Proprietary slide decks at FOSS events? A missed opportunity
Paris Open Source Summit is the “first European free & open source event”, but speakers were requested to send their slide decks in the proprietary PPTX format for non specified technical issues related to the visualization or the streaming of slide contents.
Unfortunately, choosing a pseudo-standard proprietary document format instead of the open & standard ODF 1.2 and PDF 1.5 represents a missed opportunity for Paris Open Source Summit, for several reasons:
1. Speakers had to use a proprietary operating system such as Windows or macOS and a proprietary software such as Microsoft Office, which should be deprecated at FOSS events, to create a native PPTX slide deck. So, instead of educating proprietary OS users about open standards such as ODF, the event may have forced FOSS users to switch to proprietary office suites.

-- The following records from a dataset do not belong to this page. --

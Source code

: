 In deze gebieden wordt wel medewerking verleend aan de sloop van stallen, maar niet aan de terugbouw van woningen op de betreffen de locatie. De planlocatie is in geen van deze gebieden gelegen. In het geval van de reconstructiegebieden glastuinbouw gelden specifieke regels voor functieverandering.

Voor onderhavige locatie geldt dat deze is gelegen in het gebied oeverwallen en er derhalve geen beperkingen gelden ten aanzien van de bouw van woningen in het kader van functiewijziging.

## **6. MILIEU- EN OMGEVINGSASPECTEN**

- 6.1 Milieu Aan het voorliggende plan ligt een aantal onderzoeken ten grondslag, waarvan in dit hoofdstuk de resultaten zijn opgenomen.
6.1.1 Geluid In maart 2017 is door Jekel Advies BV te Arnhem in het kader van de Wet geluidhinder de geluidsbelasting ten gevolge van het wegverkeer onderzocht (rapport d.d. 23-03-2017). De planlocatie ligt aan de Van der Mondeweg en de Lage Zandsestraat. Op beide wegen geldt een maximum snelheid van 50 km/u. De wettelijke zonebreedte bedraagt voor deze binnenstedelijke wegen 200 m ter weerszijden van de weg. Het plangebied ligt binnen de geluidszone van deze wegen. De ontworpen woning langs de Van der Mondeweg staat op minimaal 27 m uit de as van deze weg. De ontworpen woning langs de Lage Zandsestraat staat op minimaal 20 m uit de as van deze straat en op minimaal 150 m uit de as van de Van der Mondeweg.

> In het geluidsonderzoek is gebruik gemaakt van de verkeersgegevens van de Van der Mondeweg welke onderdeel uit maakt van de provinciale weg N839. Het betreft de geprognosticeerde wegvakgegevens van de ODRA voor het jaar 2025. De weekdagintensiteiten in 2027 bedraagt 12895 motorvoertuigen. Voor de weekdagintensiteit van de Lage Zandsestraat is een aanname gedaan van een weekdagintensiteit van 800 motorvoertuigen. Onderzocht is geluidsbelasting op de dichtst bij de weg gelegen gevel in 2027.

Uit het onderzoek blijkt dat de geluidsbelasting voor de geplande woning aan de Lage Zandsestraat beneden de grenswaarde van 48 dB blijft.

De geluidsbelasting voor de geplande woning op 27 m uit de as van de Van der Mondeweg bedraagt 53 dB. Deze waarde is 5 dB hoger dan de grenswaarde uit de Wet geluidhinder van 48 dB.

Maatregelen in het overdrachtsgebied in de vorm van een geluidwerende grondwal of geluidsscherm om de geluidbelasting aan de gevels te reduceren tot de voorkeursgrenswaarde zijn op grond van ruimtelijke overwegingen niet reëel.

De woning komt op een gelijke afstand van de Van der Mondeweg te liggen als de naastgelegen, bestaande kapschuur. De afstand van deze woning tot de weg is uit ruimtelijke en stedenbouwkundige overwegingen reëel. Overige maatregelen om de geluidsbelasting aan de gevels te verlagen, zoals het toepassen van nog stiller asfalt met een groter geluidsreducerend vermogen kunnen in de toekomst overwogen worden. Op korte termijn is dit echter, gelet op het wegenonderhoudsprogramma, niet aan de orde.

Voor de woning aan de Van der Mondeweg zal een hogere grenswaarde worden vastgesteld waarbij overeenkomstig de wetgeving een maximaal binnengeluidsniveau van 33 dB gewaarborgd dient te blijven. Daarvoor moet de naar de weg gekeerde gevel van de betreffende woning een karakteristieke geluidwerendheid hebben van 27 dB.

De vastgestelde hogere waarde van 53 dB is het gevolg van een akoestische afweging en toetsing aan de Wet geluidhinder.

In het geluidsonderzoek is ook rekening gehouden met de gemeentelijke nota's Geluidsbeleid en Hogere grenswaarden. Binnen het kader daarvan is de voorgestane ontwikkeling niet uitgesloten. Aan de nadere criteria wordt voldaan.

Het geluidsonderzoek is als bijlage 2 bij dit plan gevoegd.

2. Transparent sharing of slide deck contents – which should be a priority for all FOSS events – will be impossible, as the format of PPTX slide decks is changing periodically, and might become difficult or impossible to access even when using future releases of the proprietary software used to create them. So, contents of the first European free & open source event could be lost forever.
3. Technical equipments for events, such as slide projectors or streaming services, get the necessary data from video and sound boards, and not from applications. At least, this is how they works since 1982, when I used for the first time an IBM PC with a Barco projector for Atlas Copco Italia Sanremo Convention. So, technical issues – which have been used as an explanation for the choice of the proprietary slide deck format – do not exist, and the event lost the opportunity of educating their conference equipment suppliers about working with different technologies, including FOSS.
I hope that this will remain an isolated episode, because FOSS events should be an example of best practice and not the other way round, as was the case with the Paris Open Source Summit 2019.